Amazon, leading player in e-book market
The new series in the Sunday Observer Business pages bring you facts,
including offbeat and unusual ones, about world famous global and local
companies.
We start with Amazon, which has everything from A to Z.
Amazon is the world's biggest online retailer with operations in USA,
Canada, UK, Germany, Austria, France, Belgium, Spain, Italy, China and
Japan apart from e-book only operations in Australia, Netherlands,
Brazil and Mexico. (These are likely to get physical goods soon).
Amazon began in 1994 under the leadership of CEO Jeff Bezos as an
online bookseller from his garage. The first book ever sold to a member
of the public by Amazon was Fluid Concepts and Creative Analogies in
1995 and the first customer was John Wainwright, himself a famous
computer engineer at a joint collaboration between Apple and IBM.
Biggest bookseller
He still has the order in his order history. In return, Amazon has
named one of its buildings in the founding city of Seattle as the
Wainwright building. Amazon now ships millions of books every year
around the world. It is now the biggest bookseller in the world,
physical and digital.
Amazon was named after the Amazon River, partly because of the size
of the river and partly because of the fact that in the early pre-Google
and Search Engine Optimisation (SEO) days, an alphabetical listing
helped you to come out on top in search results.

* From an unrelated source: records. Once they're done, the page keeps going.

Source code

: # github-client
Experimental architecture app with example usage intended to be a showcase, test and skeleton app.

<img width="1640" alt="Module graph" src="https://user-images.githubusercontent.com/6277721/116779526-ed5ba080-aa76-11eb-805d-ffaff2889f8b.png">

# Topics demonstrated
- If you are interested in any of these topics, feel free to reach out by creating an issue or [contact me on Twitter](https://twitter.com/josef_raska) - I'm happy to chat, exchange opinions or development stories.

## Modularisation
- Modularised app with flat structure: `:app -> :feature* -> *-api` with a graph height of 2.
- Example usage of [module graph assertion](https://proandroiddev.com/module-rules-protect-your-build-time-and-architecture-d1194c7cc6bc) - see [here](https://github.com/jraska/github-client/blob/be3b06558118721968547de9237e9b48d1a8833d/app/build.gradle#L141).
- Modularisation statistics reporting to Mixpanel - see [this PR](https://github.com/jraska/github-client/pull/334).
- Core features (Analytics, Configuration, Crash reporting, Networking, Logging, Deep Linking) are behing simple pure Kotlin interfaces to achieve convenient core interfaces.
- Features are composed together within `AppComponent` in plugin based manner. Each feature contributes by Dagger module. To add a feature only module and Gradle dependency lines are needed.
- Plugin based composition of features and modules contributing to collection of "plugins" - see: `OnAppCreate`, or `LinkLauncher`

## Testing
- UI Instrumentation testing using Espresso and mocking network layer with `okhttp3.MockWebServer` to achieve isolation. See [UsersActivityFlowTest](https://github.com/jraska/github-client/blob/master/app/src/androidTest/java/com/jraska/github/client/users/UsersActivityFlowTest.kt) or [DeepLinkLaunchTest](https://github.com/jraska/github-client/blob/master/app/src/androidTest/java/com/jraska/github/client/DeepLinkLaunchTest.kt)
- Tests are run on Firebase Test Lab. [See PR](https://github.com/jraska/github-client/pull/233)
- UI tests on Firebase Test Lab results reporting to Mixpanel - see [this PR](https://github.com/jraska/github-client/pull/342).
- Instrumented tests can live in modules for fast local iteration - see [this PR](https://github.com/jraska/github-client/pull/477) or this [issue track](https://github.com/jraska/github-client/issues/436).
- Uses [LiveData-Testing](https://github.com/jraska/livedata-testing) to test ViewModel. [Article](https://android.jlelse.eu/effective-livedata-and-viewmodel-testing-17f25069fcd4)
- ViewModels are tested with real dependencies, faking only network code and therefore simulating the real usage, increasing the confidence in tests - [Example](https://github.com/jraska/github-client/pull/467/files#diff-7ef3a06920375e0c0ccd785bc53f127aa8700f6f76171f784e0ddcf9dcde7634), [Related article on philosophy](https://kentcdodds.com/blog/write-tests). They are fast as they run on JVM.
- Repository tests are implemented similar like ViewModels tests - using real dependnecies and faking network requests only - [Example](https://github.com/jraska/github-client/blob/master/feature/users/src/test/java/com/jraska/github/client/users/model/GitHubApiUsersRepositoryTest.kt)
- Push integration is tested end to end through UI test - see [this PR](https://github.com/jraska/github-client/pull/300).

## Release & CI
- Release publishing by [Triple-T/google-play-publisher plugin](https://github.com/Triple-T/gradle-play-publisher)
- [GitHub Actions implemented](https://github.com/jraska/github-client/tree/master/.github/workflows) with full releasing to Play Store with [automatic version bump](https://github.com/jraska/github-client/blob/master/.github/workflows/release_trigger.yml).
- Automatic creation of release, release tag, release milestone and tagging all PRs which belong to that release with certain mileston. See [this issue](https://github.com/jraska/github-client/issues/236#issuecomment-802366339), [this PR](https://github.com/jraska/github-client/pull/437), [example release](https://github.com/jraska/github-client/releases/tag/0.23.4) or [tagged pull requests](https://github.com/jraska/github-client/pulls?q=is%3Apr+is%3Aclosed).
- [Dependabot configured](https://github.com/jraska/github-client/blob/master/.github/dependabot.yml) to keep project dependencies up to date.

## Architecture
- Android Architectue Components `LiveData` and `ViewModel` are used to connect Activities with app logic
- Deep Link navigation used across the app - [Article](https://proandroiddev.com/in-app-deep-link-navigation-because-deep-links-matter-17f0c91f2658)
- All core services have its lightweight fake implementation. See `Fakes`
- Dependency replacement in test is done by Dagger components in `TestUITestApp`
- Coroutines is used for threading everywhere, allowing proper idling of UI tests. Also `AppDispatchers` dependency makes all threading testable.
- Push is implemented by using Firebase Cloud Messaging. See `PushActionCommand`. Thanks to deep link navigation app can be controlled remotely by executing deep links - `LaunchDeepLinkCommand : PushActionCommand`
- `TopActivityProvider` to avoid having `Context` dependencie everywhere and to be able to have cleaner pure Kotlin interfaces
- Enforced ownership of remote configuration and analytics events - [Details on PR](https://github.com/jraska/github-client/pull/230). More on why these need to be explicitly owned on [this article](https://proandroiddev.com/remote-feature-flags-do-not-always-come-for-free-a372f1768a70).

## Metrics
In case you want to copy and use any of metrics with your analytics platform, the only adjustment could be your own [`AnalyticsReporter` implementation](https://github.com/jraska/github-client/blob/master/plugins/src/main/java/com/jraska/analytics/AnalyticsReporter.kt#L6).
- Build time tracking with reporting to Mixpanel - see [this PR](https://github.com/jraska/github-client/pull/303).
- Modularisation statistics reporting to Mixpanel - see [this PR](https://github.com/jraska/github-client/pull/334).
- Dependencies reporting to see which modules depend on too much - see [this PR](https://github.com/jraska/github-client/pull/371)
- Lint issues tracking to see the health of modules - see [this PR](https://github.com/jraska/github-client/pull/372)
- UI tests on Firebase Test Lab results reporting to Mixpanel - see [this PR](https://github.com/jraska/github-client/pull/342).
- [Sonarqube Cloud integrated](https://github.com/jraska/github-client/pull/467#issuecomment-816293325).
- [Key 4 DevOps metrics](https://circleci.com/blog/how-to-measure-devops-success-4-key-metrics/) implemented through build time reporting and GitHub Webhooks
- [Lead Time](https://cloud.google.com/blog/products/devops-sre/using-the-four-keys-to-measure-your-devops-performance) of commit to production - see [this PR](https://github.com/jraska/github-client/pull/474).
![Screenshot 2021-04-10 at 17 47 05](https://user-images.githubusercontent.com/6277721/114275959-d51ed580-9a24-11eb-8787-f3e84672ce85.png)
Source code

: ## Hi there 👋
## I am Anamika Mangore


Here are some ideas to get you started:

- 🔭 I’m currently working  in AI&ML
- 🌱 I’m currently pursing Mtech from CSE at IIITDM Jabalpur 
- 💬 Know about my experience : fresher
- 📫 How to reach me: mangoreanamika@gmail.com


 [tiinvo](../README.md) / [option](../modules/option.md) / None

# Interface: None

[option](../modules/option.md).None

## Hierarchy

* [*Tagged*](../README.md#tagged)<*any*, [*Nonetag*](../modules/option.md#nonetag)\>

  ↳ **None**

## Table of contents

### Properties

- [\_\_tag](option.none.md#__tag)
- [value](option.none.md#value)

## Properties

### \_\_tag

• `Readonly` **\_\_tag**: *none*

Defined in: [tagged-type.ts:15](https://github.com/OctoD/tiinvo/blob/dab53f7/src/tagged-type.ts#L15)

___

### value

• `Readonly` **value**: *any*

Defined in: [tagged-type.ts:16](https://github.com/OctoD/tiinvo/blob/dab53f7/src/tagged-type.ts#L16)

Amazon opened its first physical bookstore in Seattle last year and a
second one is due to be opened soon in San Diego, USA. They have only a
fraction (5,000-6,000) of the online site's nearly 30 million books.
Losses
Amazon earned a record revenue of US$ 107 billion last year, but
third party sellers using the Amazon marketplace platform earned even
more - US$ 132 billion. Amazon made a profit of nearly US$ 500 million
last year after a string of losses for many years. Its stock market
value is around US$ 270 billion which trails Apple's US$ 700 billion.
Although Amazon is the largest online retailer, e-commerce only
accounts for around seven percent of all sales worldwide. Retail is
still king. Amazon has nearly 50 percent of e-commerce sales worldwide.
Alibaba and Apple give a close run to Amazon in the online sphere.
Wal-mart is still the world's biggest physical retailer with annual
revenues that hover around US$ 500 billion, but Amazon has surpassed Wal-mart
in terms of market value. Wal-mart's online revenues are only around US$
14 billion.
One of Amazon's biggest revenue earners is Amazon Web Services (AWS)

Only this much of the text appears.